> _Task objective_
Each record below must be reproduced exactly as it reads, with its images omitted.

> _Data supplied_
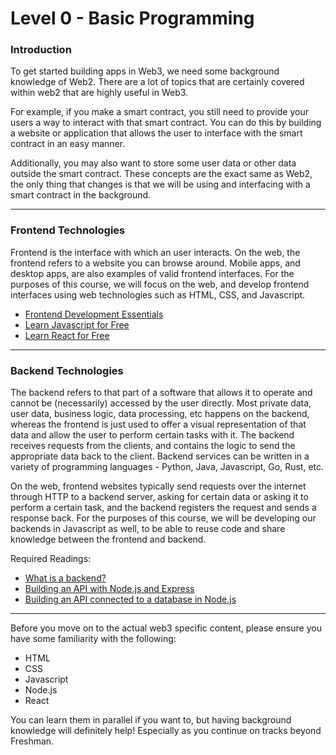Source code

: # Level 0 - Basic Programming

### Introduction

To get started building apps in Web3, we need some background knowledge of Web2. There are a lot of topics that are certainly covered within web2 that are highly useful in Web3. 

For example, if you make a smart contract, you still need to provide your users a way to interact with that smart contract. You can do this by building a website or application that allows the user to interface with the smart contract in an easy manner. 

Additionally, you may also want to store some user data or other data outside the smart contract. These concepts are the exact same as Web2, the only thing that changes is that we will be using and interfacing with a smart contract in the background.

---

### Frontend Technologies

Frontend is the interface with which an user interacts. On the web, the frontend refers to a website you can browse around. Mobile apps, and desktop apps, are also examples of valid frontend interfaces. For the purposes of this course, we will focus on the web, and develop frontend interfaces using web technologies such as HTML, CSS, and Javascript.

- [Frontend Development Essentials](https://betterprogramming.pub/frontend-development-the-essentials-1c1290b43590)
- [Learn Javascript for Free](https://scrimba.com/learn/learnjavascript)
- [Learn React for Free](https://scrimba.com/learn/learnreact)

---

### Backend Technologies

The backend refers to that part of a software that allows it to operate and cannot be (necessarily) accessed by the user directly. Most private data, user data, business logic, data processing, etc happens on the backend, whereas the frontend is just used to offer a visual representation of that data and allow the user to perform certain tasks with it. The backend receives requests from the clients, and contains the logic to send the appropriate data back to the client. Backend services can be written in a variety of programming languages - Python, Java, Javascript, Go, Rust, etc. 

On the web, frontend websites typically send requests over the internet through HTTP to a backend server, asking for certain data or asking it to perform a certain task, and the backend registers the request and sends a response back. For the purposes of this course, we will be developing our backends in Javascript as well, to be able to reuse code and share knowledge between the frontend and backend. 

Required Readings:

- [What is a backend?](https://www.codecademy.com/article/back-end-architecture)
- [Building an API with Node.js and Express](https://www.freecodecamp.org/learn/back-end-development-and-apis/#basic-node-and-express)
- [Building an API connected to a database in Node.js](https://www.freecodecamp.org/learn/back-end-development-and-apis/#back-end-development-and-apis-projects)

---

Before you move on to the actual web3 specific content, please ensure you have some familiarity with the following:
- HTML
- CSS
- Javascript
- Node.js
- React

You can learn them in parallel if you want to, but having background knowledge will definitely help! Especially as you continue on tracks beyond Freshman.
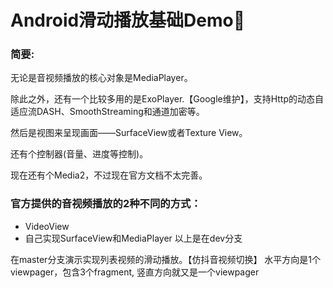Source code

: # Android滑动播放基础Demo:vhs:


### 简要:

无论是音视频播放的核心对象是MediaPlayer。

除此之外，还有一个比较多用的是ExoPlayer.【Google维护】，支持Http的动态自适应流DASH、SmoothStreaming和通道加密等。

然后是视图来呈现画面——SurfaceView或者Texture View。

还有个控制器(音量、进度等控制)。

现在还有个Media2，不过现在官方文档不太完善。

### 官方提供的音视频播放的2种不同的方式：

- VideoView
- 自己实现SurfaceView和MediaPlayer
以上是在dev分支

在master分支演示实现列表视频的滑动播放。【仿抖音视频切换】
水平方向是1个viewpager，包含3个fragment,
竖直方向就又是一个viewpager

> _Your response_
Source code

: # Level 0 - Basic Programming

### Introduction

To get started building apps in Web3, we need some background knowledge of Web2. There are a lot of topics that are certainly covered within web2 that are highly useful in Web3. 

For example, if you make a smart contract, you still need to provide your users a way to interact with that smart contract. You can do this by building a website or application that allows the user to interface with the smart contract in an easy manner. 

Additionally, you may also want to store some user data or other data outside the smart contract. These concepts are the exact same as Web2, the only thing that changes is that we will be using and interfacing with a smart contract in the background.

---

### Frontend Technologies

Frontend is the interface with which an user interacts. On the web, the frontend refers to a website you can browse around. Mobile apps, and desktop apps, are also examples of valid frontend interfaces. For the purposes of this course, we will focus on the web, and develop frontend interfaces using web technologies such as HTML, CSS, and Javascript.

- [Frontend Development Essentials](https://betterprogramming.pub/frontend-development-the-essentials-1c1290b43590)
- [Learn Javascript for Free](https://scrimba.com/learn/learnjavascript)
- [Learn React for Free](https://scrimba.com/learn/learnreact)

---

### Backend Technologies

The backend refers to that part of a software that allows it to operate and cannot be (necessarily) accessed by the user directly. Most private data, user data, business logic, data processing, etc happens on the backend, whereas the frontend is just used to offer a visual representation of that data and allow the user to perform certain tasks with it. The backend receives requests from the clients, and contains the logic to send the appropriate data back to the client. Backend services can be written in a variety of programming languages - Python, Java, Javascript, Go, Rust, etc. 

On the web, frontend websites typically send requests over the internet through HTTP to a backend server, asking for certain data or asking it to perform a certain task, and the backend registers the request and sends a response back. For the purposes of this course, we will be developing our backends in Javascript as well, to be able to reuse code and share knowledge between the frontend and backend. 

Required Readings:

- [What is a backend?](https://www.codecademy.com/article/back-end-architecture)
- [Building an API with Node.js and Express](https://www.freecodecamp.org/learn/back-end-development-and-apis/#basic-node-and-express)
- [Building an API connected to a database in Node.js](https://www.freecodecamp.org/learn/back-end-development-and-apis/#back-end-development-and-apis-projects)

---

Before you move on to the actual web3 specific content, please ensure you have some familiarity with the following:
- HTML
- CSS
- Javascript
- Node.js
- React

You can learn them in parallel if you want to, but having background knowledge will definitely help! Especially as you continue on tracks beyond Freshman.
Source code

: # Android滑动播放基础Demo:vhs:


### 简要:

无论是音视频播放的核心对象是MediaPlayer。

除此之外，还有一个比较多用的是ExoPlayer.【Google维护】，支持Http的动态自适应流DASH、SmoothStreaming和通道加密等。

然后是视图来呈现画面——SurfaceView或者Texture View。

还有个控制器(音量、进度等控制)。

现在还有个Media2，不过现在官方文档不太完善。

### 官方提供的音视频播放的2种不同的方式：

- VideoView
- 自己实现SurfaceView和MediaPlayer
以上是在dev分支

在master分支演示实现列表视频的滑动播放。【仿抖音视频切换】
水平方向是1个viewpager，包含3个fragment,
竖直方向就又是一个viewpager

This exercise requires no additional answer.